### What is required
Each line from the one containing "# 一、由使用者提供数据" onward, through the end of the entries, is to be transcribed exactly; nothing else is to be included.

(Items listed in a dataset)
......

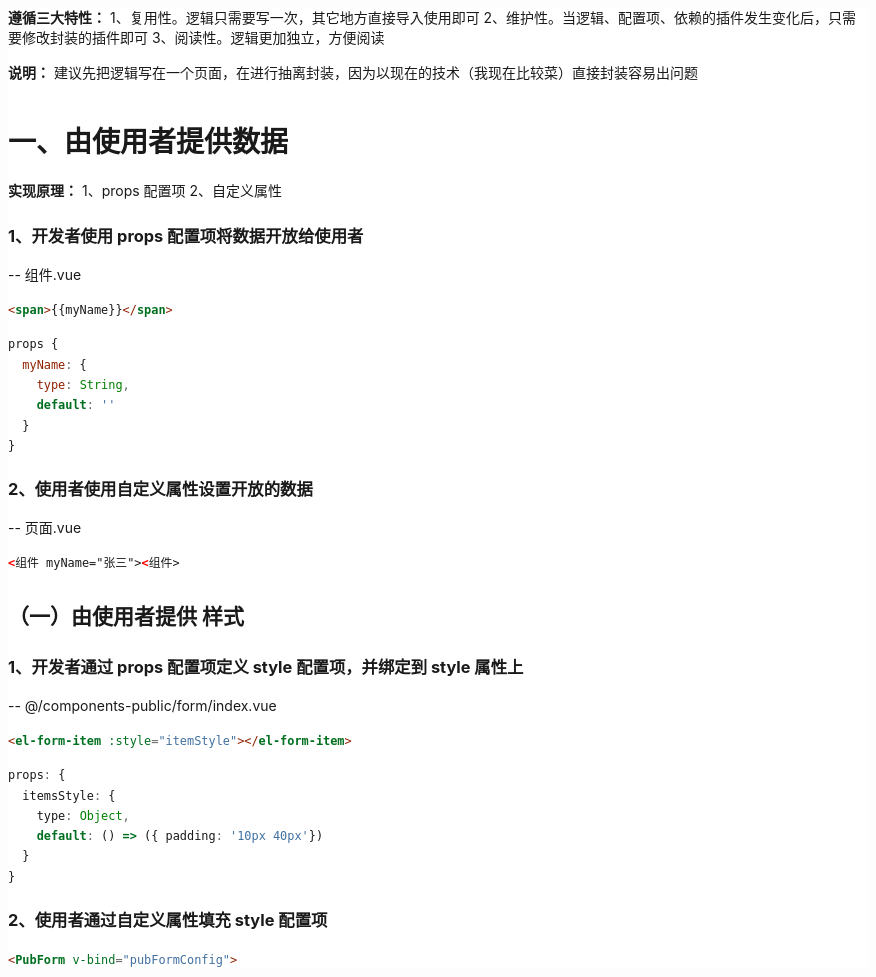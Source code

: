**遵循三大特性：**
  1、复用性。逻辑只需要写一次，其它地方直接导入使用即可
  2、维护性。当逻辑、配置项、依赖的插件发生变化后，只需要修改封装的插件即可
  3、阅读性。逻辑更加独立，方便阅读

**说明：** 建议先把逻辑写在一个页面，在进行抽离封装，因为以现在的技术（我现在比较菜）直接封装容易出问题

# 一、由使用者提供数据
  **实现原理：**
  1、props 配置项
  2、自定义属性

  ### 1、开发者使用 props 配置项将数据开放给使用者
  -- 组件.vue
  ```html
  <span>{{myName}}</span>
  ```

  ```js
  props {
    myName: {
      type: String,
      default: ''
    }
  }
  ```

  ### 2、使用者使用自定义属性设置开放的数据
  -- 页面.vue
  ```html
  <组件 myName="张三"><组件>
  ```

  ## （一）由使用者提供 样式
  ### 1、开发者通过 props 配置项定义 style 配置项，并绑定到 style 属性上
  -- @/components-public/form/index.vue
  ```html
  <el-form-item :style="itemStyle"></el-form-item>
  ```

  ```ts
  props: {
    itemsStyle: {
      type: Object,
      default: () => ({ padding: '10px 40px'})
    }
  }
  ```

  ### 2、使用者通过自定义属性填充 style 配置项
  ```html
  <PubForm v-bind="pubFormConfig">
  ```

......

### Exercise answer
# 一、由使用者提供数据
  **实现原理：**
  1、props 配置项
  2、自定义属性

  ### 1、开发者使用 props 配置项将数据开放给使用者
  -- 组件.vue
  ```html
  <span>{{myName}}</span>
  ```

  ```js
  props {
    myName: {
      type: String,
      default: ''
    }
  }
  ```

  ### 2、使用者使用自定义属性设置开放的数据
  -- 页面.vue
  ```html
  <组件 myName="张三"><组件>
  ```

  ## （一）由使用者提供 样式
  ### 1、开发者通过 props 配置项定义 style 配置项，并绑定到 style 属性上
  -- @/components-public/form/index.vue
  ```html
  <el-form-item :style="itemStyle"></el-form-item>
  ```

  ```ts
  props: {
    itemsStyle: {
      type: Object,
      default: () => ({ padding: '10px 40px'})
    }
  }
  ```

  ### 2、使用者通过自定义属性填充 style 配置项
  ```html
  <PubForm v-bind="pubFormConfig">
  ```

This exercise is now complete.